■ Task objective
From the first line to the last, restate the data word for word.

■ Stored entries
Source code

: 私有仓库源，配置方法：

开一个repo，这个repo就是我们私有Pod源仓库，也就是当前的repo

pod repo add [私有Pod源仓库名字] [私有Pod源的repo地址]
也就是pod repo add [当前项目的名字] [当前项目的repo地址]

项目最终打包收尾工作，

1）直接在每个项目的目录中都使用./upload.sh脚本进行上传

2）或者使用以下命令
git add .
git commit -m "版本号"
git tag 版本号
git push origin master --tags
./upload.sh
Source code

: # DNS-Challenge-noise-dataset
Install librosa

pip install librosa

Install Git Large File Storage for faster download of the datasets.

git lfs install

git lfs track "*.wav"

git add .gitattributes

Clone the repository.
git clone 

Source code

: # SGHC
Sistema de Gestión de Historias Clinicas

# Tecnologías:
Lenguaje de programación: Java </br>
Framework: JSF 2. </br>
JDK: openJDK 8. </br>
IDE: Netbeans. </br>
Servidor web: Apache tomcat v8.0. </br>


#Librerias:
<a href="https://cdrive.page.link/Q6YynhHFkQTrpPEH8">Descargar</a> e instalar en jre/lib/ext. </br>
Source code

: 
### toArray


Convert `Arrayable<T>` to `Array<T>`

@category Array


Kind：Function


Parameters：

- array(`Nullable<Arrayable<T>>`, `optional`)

■ Response
Source code

: 私有仓库源，配置方法：

开一个repo，这个repo就是我们私有Pod源仓库，也就是当前的repo

pod repo add [私有Pod源仓库名字] [私有Pod源的repo地址]
也就是pod repo add [当前项目的名字] [当前项目的repo地址]

项目最终打包收尾工作，

1）直接在每个项目的目录中都使用./upload.sh脚本进行上传

2）或者使用以下命令
git add .
git commit -m "版本号"
git tag 版本号
git push origin master --tags
./upload.sh
Source code

: # DNS-Challenge-noise-dataset
Install librosa

pip install librosa

Install Git Large File Storage for faster download of the datasets.

git lfs install

git lfs track "*.wav"

git add .gitattributes

Clone the repository.
git clone 

Source code

: # SGHC
Sistema de Gestión de Historias Clinicas

# Tecnologías:
Lenguaje de programación: Java </br>
Framework: JSF 2. </br>
JDK: openJDK 8. </br>
IDE: Netbeans. </br>
Servidor web: Apache tomcat v8.0. </br>


#Librerias:
<a href="https://cdrive.page.link/Q6YynhHFkQTrpPEH8">Descargar</a> e instalar en jre/lib/ext. </br>
Source code

: 
### toArray


Convert `Arrayable<T>` to `Array<T>`

@category Array


Kind：Function


Parameters：

- array(`Nullable<Arrayable<T>>`, `optional`)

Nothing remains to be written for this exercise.